Give again, word for word, each line below starting at the one that contains "### Breaking Changes" and ending at the one that contains "- Migrate to".

Extracted records
· · · ·

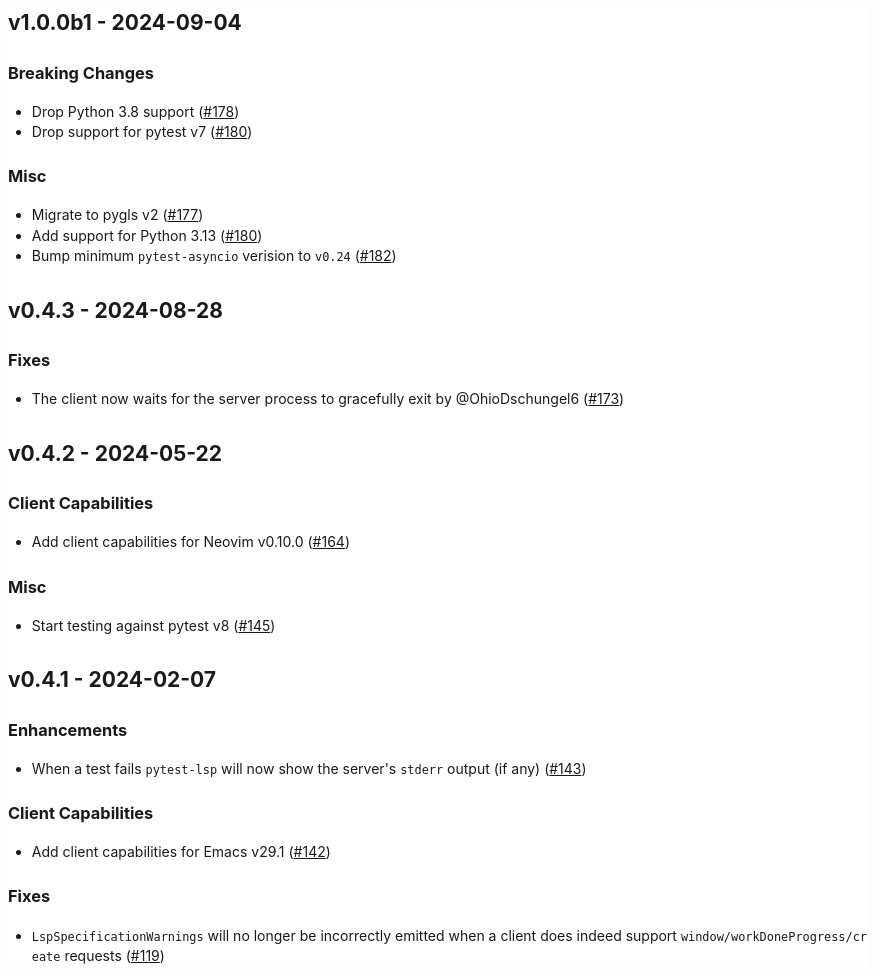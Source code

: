 ## v1.0.0b1 - 2024-09-04

### Breaking Changes

- Drop Python 3.8 support ([#178](https://github.com/swyddfa/lsp-devtools/issues/178))
- Drop support for pytest v7 ([#180](https://github.com/swyddfa/lsp-devtools/issues/180))

### Misc

- Migrate to pygls v2 ([#177](https://github.com/swyddfa/lsp-devtools/issues/177))
- Add support for Python 3.13 ([#180](https://github.com/swyddfa/lsp-devtools/issues/180))
- Bump minimum `pytest-asyncio` verision to `v0.24` ([#182](https://github.com/swyddfa/lsp-devtools/issues/182))


## v0.4.3 - 2024-08-28

### Fixes

- The client now waits for the server process to gracefully exit by @OhioDschungel6 ([#173](https://github.com/swyddfa/lsp-devtools/issues/173))


## v0.4.2 - 2024-05-22


### Client Capabilities

- Add client capabilities for Neovim v0.10.0 ([#164](https://github.com/swyddfa/lsp-devtools/issues/164))

### Misc

- Start testing against pytest v8 ([#145](https://github.com/swyddfa/lsp-devtools/issues/145))


## v0.4.1 - 2024-02-07


### Enhancements

- When a test fails `pytest-lsp` will now show the server's `stderr` output (if any) ([#143](https://github.com/swyddfa/lsp-devtools/issues/143))

### Client Capabilities

- Add client capabilities for Emacs v29.1 ([#142](https://github.com/swyddfa/lsp-devtools/issues/142))

### Fixes

- `LspSpecificationWarnings` will no longer be incorrectly emitted when a client does indeed support `window/workDoneProgress/create` requests ([#119](https://github.com/swyddfa/lsp-devtools/issues/119))
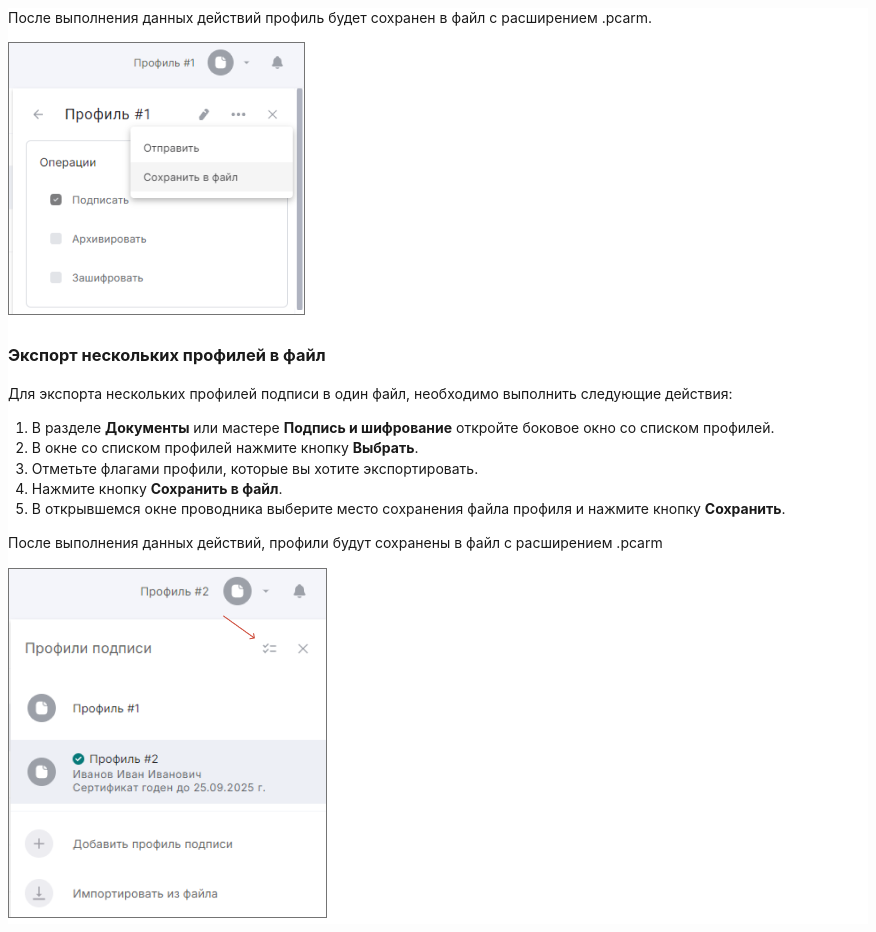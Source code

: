 После выполнения данных действий профиль будет сохранен в файл с расширением .pcarm.

![export_to_file.png](./images/export_to_file.png "Экспорт профиля в файл")

### Экспорт нескольких профилей в файл

Для экспорта нескольких профилей подписи в один файл, необходимо выполнить следующие действия:

1. В разделе **Документы** или мастере **Подпись и шифрование** откройте боковое окно со списком профилей.
2. В окне со списком профилей нажмите кнопку **Выбрать**.
3. Отметьте флагами профили, которые вы хотите экспортировать.
4. Нажмите кнопку **Сохранить в файл**.
5. В открывшемся окне проводника выберите место сохранения файла профиля и нажмите кнопку **Сохранить**.

После выполнения данных действий, профили будут сохранены в файл с расширением .pcarm

![export_to_file_many.png](./images/export_to_file_many.png "Экспорт нескольких профилей в файл")
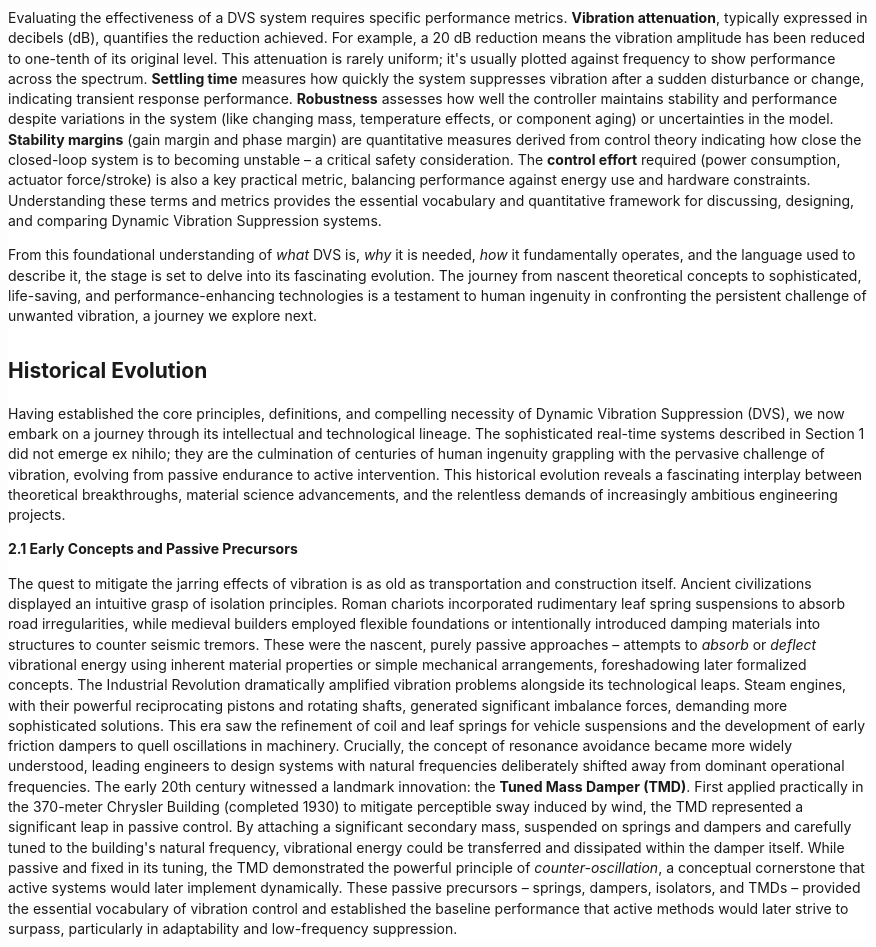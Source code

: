 Evaluating the effectiveness of a DVS system requires specific performance metrics. **Vibration attenuation**, typically expressed in decibels (dB), quantifies the reduction achieved. For example, a 20 dB reduction means the vibration amplitude has been reduced to one-tenth of its original level. This attenuation is rarely uniform; it's usually plotted against frequency to show performance across the spectrum. **Settling time** measures how quickly the system suppresses vibration after a sudden disturbance or change, indicating transient response performance. **Robustness** assesses how well the controller maintains stability and performance despite variations in the system (like changing mass, temperature effects, or component aging) or uncertainties in the model. **Stability margins** (gain margin and phase margin) are quantitative measures derived from control theory indicating how close the closed-loop system is to becoming unstable – a critical safety consideration. The **control effort** required (power consumption, actuator force/stroke) is also a key practical metric, balancing performance against energy use and hardware constraints. Understanding these terms and metrics provides the essential vocabulary and quantitative framework for discussing, designing, and comparing Dynamic Vibration Suppression systems.

From this foundational understanding of *what* DVS is, *why* it is needed, *how* it fundamentally operates, and the language used to describe it, the stage is set to delve into its fascinating evolution. The journey from nascent theoretical concepts to sophisticated, life-saving, and performance-enhancing technologies is a testament to human ingenuity in confronting the persistent challenge of unwanted vibration, a journey we explore next.

## Historical Evolution

Having established the core principles, definitions, and compelling necessity of Dynamic Vibration Suppression (DVS), we now embark on a journey through its intellectual and technological lineage. The sophisticated real-time systems described in Section 1 did not emerge ex nihilo; they are the culmination of centuries of human ingenuity grappling with the pervasive challenge of vibration, evolving from passive endurance to active intervention. This historical evolution reveals a fascinating interplay between theoretical breakthroughs, material science advancements, and the relentless demands of increasingly ambitious engineering projects.

**2.1 Early Concepts and Passive Precursors**

The quest to mitigate the jarring effects of vibration is as old as transportation and construction itself. Ancient civilizations displayed an intuitive grasp of isolation principles. Roman chariots incorporated rudimentary leaf spring suspensions to absorb road irregularities, while medieval builders employed flexible foundations or intentionally introduced damping materials into structures to counter seismic tremors. These were the nascent, purely passive approaches – attempts to *absorb* or *deflect* vibrational energy using inherent material properties or simple mechanical arrangements, foreshadowing later formalized concepts. The Industrial Revolution dramatically amplified vibration problems alongside its technological leaps. Steam engines, with their powerful reciprocating pistons and rotating shafts, generated significant imbalance forces, demanding more sophisticated solutions. This era saw the refinement of coil and leaf springs for vehicle suspensions and the development of early friction dampers to quell oscillations in machinery. Crucially, the concept of resonance avoidance became more widely understood, leading engineers to design systems with natural frequencies deliberately shifted away from dominant operational frequencies. The early 20th century witnessed a landmark innovation: the **Tuned Mass Damper (TMD)**. First applied practically in the 370-meter Chrysler Building (completed 1930) to mitigate perceptible sway induced by wind, the TMD represented a significant leap in passive control. By attaching a significant secondary mass, suspended on springs and dampers and carefully tuned to the building's natural frequency, vibrational energy could be transferred and dissipated within the damper itself. While passive and fixed in its tuning, the TMD demonstrated the powerful principle of *counter-oscillation*, a conceptual cornerstone that active systems would later implement dynamically. These passive precursors – springs, dampers, isolators, and TMDs – provided the essential vocabulary of vibration control and established the baseline performance that active methods would later strive to surpass, particularly in adaptability and low-frequency suppression.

· · · ·

→ **Output**:
### Breaking Changes

- Drop Python 3.8 support ([#178](https://github.com/swyddfa/lsp-devtools/issues/178))
- Drop support for pytest v7 ([#180](https://github.com/swyddfa/lsp-devtools/issues/180))

### Misc

- Migrate to pygls v2 ([#177](https://github.com/swyddfa/lsp-devtools/issues/177))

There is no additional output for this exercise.